Instructions to follow:
Write out every entry below exactly as it appears. Pictures do not belong in the copy.

[Rendered images with source text]

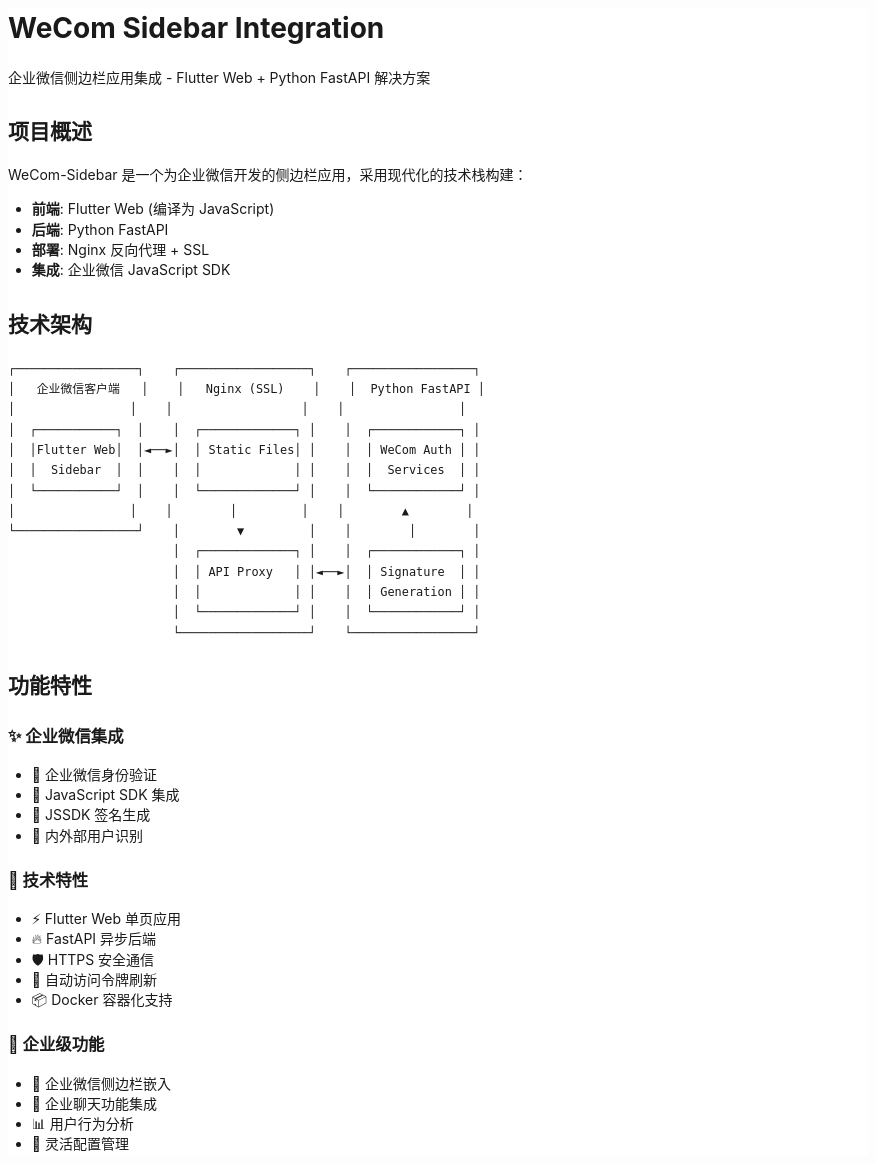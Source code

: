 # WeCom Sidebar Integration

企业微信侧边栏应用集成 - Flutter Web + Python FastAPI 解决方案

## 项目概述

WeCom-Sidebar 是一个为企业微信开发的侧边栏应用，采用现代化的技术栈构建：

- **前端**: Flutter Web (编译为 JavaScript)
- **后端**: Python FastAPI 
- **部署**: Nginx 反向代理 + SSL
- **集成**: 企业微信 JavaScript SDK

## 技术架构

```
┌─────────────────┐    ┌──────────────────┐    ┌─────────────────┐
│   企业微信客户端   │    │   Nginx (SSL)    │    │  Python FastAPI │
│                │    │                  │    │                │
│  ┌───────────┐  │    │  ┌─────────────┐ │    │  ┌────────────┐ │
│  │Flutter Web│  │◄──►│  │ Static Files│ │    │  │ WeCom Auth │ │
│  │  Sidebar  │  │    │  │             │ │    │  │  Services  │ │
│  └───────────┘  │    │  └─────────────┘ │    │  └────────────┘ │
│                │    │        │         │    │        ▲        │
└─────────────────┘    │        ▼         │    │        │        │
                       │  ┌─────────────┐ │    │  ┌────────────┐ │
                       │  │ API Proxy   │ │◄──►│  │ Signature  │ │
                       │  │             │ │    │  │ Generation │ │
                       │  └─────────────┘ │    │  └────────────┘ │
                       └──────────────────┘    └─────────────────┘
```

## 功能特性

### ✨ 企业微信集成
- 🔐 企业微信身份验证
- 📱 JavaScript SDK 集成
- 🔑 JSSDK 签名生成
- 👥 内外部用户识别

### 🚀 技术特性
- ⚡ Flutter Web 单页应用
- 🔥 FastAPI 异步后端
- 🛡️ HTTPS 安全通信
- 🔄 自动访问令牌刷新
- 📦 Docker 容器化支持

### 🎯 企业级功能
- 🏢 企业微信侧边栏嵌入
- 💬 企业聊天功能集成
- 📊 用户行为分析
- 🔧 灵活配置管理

Your response:
Source code

: # WeCom Sidebar Integration

企业微信侧边栏应用集成 - Flutter Web + Python FastAPI 解决方案

## 项目概述

WeCom-Sidebar 是一个为企业微信开发的侧边栏应用，采用现代化的技术栈构建：

- **前端**: Flutter Web (编译为 JavaScript)
- **后端**: Python FastAPI 
- **部署**: Nginx 反向代理 + SSL
- **集成**: 企业微信 JavaScript SDK

## 技术架构

```
┌─────────────────┐    ┌──────────────────┐    ┌─────────────────┐
│   企业微信客户端   │    │   Nginx (SSL)    │    │  Python FastAPI │
│                │    │                  │    │                │
│  ┌───────────┐  │    │  ┌─────────────┐ │    │  ┌────────────┐ │
│  │Flutter Web│  │◄──►│  │ Static Files│ │    │  │ WeCom Auth │ │
│  │  Sidebar  │  │    │  │             │ │    │  │  Services  │ │
│  └───────────┘  │    │  └─────────────┘ │    │  └────────────┘ │
│                │    │        │         │    │        ▲        │
└─────────────────┘    │        ▼         │    │        │        │
                       │  ┌─────────────┐ │    │  ┌────────────┐ │
                       │  │ API Proxy   │ │◄──►│  │ Signature  │ │
                       │  │             │ │    │  │ Generation │ │
                       │  └─────────────┘ │    │  └────────────┘ │
                       └──────────────────┘    └─────────────────┘
```

## 功能特性

### ✨ 企业微信集成
- 🔐 企业微信身份验证
- 📱 JavaScript SDK 集成
- 🔑 JSSDK 签名生成
- 👥 内外部用户识别

### 🚀 技术特性
- ⚡ Flutter Web 单页应用
- 🔥 FastAPI 异步后端
- 🛡️ HTTPS 安全通信
- 🔄 自动访问令牌刷新
- 📦 Docker 容器化支持

### 🎯 企业级功能
- 🏢 企业微信侧边栏嵌入
- 💬 企业聊天功能集成
- 📊 用户行为分析
- 🔧 灵活配置管理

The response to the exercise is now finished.